Tori Hawley credits the education she received at Haliburton Highlands Secondary School, as well as J. Douglas Hodgson Elementary School, with springboarding her towards her goal of international law work.

Now 25, Hawley recently completed an internship with the head judge of the European Court of Human Rights in Strasbourg, France.

She is now back in Liverpool, UK, the city in which she graduated with a university law degree, and is working towards her qualification exams, and becoming licensed. She is also toiling for a start-up firm, with hopes of joining a larger outfit in London in the next year or two.

Speaking with The Highlander from Liverpool recently, Hawley talked about her “amazing experience” with the European Court of Human Rights, where she interned for four months.

Going into it, she didn’t know what to expect. “I was going to be an intern. I would say my expectations were more like, ‘I’m going to be getting coffee,’ but that was so not it.”

The daughter of Sean and Marilyn Hawley said the European Court of Human Rights is a “huge institution that is super busy, so their interns are really important.”

Within her first week, she was editing a speech for the president of the court, Siofra O’Leary, who has both judicial and political responsibilities. Hawley said she mostly supported the political functions. That first week, she also prepared answers for an interview O’Leary was preparing for.

She recalled being afraid of the responsibility that comes with editing the speech of such a high-ranking world figure. Within two to three weeks, she was writing “from scratch, to ambassadors and judges, or briefing notes if political figures were coming to the court. It was incredible.” She added, “the level of responsibility, and the significance of the tasks, was way beyond what I thought it was going to be.”

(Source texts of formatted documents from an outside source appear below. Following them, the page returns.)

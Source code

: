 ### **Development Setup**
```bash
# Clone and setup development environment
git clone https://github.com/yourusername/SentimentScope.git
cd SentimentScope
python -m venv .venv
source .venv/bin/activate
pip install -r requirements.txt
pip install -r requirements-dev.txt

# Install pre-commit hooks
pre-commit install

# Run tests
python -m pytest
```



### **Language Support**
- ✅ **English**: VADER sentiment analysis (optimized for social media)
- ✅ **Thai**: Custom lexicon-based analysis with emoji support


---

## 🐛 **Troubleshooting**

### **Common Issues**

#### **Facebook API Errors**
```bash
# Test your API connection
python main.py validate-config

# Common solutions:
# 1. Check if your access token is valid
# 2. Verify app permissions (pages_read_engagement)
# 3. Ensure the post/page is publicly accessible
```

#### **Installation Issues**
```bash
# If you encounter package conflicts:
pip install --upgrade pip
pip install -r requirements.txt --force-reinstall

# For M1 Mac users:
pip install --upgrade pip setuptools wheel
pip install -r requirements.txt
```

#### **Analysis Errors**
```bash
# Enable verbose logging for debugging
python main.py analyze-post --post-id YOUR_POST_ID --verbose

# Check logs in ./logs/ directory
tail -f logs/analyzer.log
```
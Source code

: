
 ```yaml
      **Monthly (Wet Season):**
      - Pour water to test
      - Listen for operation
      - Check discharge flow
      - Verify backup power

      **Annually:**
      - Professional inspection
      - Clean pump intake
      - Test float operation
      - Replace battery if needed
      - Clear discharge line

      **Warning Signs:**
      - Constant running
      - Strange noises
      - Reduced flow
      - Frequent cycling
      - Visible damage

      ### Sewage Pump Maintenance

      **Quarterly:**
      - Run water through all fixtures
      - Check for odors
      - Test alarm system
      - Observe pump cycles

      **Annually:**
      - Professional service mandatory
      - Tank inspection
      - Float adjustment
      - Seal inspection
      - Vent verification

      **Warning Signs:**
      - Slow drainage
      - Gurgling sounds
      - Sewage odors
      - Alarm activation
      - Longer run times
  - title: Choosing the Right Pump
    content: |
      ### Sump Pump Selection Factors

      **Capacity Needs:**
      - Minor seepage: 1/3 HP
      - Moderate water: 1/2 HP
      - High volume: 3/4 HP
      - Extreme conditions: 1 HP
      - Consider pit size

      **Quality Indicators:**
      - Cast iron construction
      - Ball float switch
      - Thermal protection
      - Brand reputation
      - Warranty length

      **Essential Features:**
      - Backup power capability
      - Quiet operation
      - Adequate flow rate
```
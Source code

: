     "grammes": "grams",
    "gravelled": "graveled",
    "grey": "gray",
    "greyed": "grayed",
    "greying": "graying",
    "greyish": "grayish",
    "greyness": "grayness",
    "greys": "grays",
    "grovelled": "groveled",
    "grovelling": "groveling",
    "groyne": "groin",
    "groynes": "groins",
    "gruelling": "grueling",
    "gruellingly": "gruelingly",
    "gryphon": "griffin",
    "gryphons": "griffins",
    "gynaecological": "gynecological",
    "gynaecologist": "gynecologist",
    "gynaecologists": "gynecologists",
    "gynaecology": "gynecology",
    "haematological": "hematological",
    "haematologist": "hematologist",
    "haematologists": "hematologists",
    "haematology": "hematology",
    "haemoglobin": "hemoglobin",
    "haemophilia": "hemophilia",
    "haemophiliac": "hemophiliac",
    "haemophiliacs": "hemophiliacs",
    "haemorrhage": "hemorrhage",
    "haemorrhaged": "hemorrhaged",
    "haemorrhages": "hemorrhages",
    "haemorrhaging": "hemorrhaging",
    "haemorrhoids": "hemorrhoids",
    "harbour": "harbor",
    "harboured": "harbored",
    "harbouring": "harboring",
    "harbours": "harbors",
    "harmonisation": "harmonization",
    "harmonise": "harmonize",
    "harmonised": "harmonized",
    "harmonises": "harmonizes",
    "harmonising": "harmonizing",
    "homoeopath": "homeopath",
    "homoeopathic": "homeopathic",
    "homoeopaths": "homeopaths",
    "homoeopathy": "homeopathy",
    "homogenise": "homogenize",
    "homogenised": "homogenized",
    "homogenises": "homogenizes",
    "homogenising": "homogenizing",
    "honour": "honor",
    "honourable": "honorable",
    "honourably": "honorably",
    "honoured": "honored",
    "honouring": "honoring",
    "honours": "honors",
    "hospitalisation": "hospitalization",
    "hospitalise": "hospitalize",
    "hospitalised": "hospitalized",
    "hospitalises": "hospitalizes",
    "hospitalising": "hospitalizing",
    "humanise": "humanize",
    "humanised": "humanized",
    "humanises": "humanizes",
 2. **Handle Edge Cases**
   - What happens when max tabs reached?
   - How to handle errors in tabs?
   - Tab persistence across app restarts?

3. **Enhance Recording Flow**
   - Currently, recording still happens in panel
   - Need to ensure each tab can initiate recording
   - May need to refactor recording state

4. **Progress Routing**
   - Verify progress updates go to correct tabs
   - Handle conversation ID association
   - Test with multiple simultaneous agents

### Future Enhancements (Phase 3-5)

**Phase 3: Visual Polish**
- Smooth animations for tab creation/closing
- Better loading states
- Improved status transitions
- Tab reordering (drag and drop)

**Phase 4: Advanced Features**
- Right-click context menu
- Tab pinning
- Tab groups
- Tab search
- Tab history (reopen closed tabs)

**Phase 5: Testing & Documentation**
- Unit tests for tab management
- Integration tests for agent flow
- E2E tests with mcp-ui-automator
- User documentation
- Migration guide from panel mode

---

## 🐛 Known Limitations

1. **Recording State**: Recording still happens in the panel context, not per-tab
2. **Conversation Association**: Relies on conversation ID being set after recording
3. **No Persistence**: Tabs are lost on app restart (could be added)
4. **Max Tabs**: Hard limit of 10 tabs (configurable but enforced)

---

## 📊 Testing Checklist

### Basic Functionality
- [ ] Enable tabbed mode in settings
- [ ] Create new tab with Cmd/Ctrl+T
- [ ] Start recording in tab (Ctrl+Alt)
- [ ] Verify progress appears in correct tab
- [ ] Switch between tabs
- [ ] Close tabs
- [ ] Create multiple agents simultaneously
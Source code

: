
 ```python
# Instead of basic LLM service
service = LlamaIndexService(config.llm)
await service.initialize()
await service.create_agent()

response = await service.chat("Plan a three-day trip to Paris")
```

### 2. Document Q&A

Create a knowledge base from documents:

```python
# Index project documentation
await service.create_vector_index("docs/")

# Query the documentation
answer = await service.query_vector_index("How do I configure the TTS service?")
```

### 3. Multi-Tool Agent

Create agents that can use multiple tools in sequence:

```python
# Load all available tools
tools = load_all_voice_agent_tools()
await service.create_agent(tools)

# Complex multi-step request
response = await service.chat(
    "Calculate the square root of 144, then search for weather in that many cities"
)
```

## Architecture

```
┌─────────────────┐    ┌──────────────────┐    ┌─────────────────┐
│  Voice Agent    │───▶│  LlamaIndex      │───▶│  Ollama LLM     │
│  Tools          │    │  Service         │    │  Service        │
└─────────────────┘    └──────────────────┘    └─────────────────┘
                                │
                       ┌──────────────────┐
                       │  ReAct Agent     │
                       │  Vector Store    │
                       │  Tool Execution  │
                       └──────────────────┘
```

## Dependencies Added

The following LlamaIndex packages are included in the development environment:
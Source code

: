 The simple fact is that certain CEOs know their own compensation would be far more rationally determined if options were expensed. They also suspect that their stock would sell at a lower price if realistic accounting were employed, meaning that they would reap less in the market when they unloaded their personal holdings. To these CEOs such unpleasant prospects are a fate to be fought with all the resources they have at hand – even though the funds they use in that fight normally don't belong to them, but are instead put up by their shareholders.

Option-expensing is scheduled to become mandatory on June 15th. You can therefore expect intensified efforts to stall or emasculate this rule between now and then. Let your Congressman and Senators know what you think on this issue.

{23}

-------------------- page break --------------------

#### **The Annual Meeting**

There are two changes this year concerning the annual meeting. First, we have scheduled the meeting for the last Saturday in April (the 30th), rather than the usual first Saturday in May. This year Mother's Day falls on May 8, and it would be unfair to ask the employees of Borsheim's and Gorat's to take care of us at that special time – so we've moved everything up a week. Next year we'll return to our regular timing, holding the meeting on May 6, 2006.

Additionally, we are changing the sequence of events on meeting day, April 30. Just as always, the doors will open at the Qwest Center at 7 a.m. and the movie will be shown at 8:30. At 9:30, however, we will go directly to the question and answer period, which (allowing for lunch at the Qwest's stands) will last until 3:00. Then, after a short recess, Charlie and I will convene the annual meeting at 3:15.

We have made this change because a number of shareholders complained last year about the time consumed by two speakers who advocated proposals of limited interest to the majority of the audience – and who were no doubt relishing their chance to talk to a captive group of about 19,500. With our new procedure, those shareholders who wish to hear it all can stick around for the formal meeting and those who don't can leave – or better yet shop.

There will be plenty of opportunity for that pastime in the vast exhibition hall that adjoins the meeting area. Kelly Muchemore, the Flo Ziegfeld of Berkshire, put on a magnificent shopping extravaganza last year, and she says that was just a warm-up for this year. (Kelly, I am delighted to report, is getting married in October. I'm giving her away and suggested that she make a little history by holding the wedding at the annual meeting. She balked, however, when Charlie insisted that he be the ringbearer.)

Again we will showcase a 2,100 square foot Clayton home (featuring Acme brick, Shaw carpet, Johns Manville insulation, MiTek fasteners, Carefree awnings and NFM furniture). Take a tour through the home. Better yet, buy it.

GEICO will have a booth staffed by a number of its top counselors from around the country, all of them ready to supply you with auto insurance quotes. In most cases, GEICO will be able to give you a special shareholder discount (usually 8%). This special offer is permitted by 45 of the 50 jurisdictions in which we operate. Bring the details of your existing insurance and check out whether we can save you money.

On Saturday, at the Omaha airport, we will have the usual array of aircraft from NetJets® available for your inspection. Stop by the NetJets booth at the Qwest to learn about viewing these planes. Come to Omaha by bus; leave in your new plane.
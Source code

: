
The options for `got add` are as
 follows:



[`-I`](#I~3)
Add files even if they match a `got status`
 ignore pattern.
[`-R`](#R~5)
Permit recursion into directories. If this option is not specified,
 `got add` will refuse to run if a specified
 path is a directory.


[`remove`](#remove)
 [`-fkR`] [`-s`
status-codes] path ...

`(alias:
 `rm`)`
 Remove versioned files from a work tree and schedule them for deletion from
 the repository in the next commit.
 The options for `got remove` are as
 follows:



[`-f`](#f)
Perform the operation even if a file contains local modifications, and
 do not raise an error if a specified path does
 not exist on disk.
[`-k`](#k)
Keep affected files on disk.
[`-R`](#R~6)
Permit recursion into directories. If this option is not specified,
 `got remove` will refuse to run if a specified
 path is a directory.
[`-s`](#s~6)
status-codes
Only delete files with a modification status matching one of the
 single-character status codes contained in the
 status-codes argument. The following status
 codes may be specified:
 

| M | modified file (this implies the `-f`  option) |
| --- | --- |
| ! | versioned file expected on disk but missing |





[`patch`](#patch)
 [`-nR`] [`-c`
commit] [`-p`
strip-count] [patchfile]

She felt the University of Liverpool law school had prepared her, though.

The work of the Court is weighty. When Hawley was there, they heard cases concerning Russia and Ukraine. The entity is still dealing with Russian cases even though the country has now been expelled from the European Court of Human Rights. “There’s individuals challenging governments, but there’s also governments challenging each other, so there’s these really complicated cases.”

One ongoing case when Hawley was there stemmed from six Portuguese youth filing a complaint against 33 countries, alleging the respondents had violated human rights by failing to take sufficient action on climate change, and seeking an order requiring them to take more ambitious action.

“It was a super, super busy day at the court, which was full of people coming to watch. I was greeting journalists and showing them where they would be viewing the hearing. It was a really big deal.”

She also experienced life in Strasbourg, where she met peers from all over the world.

“Growing up in Haliburton, I have a bit of a preference for smaller cities. I just find them a bit easier to get used to. Strasbourg was perfect because it’s very quaint. But there’s so much going on at the same time. And you’re so close to everything.”

She’ll continue with the start-up in Liverpool with plans to move to the London firm in a year or two to gain more on-the-job experience towards getting her license. Her dream remains international law.

“I think that growing up in Haliburton, I always had this curiosity about the rest of the world. I’ve always just been a really motivated and ambitious person. I’m career-oriented. I like having big goals. And what bigger goal could you have than an international career? It’s exciting to me.

“I also love people. It’s just really powerful and beautiful to connect with people who have such different backgrounds. It’s just an amazing experience to realize how similar we all are even though we have all of these differences that make us so unique.”

She thinks she is in the perfect field. She says she is eternally optimistic but also realistic. She said the law is intellectually rigorous. “You’re thinking really hard about these systems and how they’re working and where they’re going. But, at the same time, you’re thinking about the solutions to problems. I want to do good in the world and I want to use my skills for that.”

When Hawley graduated from HHSS, she wrote a letter to her Grade 7 teacher, Laurie Bowker at JDH. “She had made such an impression on me.” She thanked the teacher for giving her confidence and said her goal was to work in an international court. “It’s really cool that I pulled it off.”